Step 2: Acquire Materials. You have an existing droid. It is already acquired. But, how you got the droid, and what shape it is in, can certainly vary. It can cost money; it can cost adventure. Whatever.
Step 3: Chassis Construction. "But, Rich. The droid is already built. Why am I making this roll?" The droid chassis may already be built, but it may need repairs or you might need to rebuild it some for its new programming. Turning a protocol droid into an assassin droid might require giving its arms more flexibility or attaching blades to its fingers. Recycling the remains of a couple deactivated battle droids into the crew's new co-pilot droid might require some significant repair work. If you already have a droid-person that you are reprogramming, make the Mechanics check one difficulty easier for the intended new chassis.
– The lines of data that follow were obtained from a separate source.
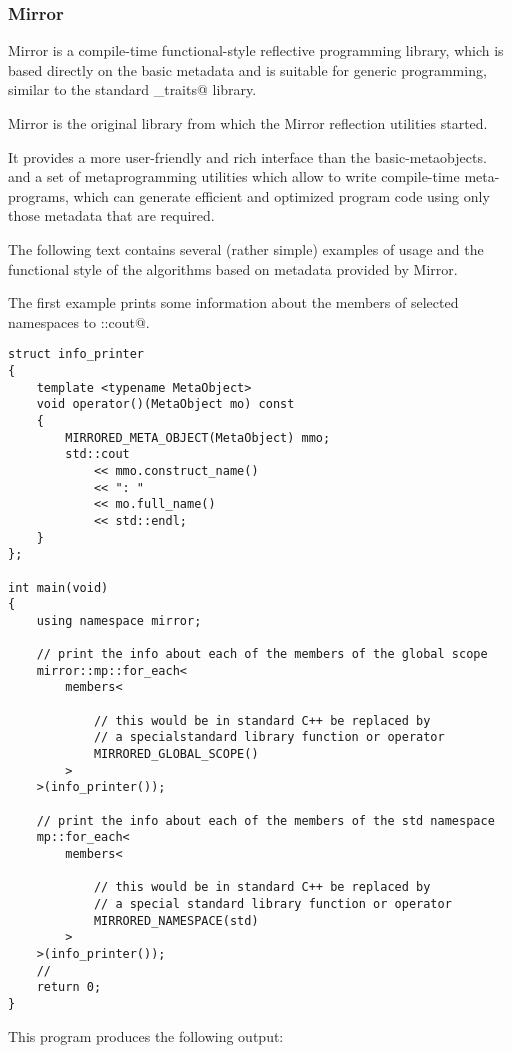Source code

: \subsubsection{Mirror}

Mirror is a compile-time functional-style reflective programming library,
which is based directly on the basic metadata and is suitable for generic programming,
similar to the standard \verb@type_traits@ library.

Mirror is the original library from which the Mirror reflection utilities started.

It provides a more user-friendly and rich interface than the basic-metaobjects.
and a set of metaprogramming utilities which allow
to write compile-time meta-programs, which can generate efficient
and optimized program code using only those metadata that are required.

The following text contains several (rather simple) examples of usage
and the functional style of the algorithms based on metadata provided by Mirror.

The first example prints some information about the members of selected
namespaces to \verb@std::cout@.

\begin{lstlisting}
struct info_printer
{
    template <typename MetaObject>
    void operator()(MetaObject mo) const
    {
        MIRRORED_META_OBJECT(MetaObject) mmo;
        std::cout
            << mmo.construct_name()
            << ": "
            << mo.full_name()
            << std::endl;
    }
};

int main(void)
{
    using namespace mirror;

    // print the info about each of the members of the global scope
    mirror::mp::for_each<
        members<

            // this would be in standard C++ be replaced by 
            // a specialstandard library function or operator
            MIRRORED_GLOBAL_SCOPE()
        >
    >(info_printer());

    // print the info about each of the members of the std namespace
    mp::for_each<
        members<

            // this would be in standard C++ be replaced by
            // a special standard library function or operator
            MIRRORED_NAMESPACE(std)
        >
    >(info_printer());
    //
    return 0;
}
\end{lstlisting}

This program produces the following output:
Step 4: Program Directives. Here is where you are replacing the droid's old programming with the new. The check stands as it is in Table 3-9, but upgrade the difficulty a number of times equal to the droid's Willpower (or Intellect maybe?) because you are trying to overwrite old coding that you might find undesirable but that the droid sees as its core self. Add one or more Setback Dice if the new programming is vastly different from the old.
For the droidcrafter, reprogramming a droid instead of building a new one offers a benefit but at a cost. Acquiring materials and building the chassis is easier, unless you really have something more specific in mind such as building a protocol droid out of an IG-100 that you have yet to acquire. But then programming the new directives is more difficult.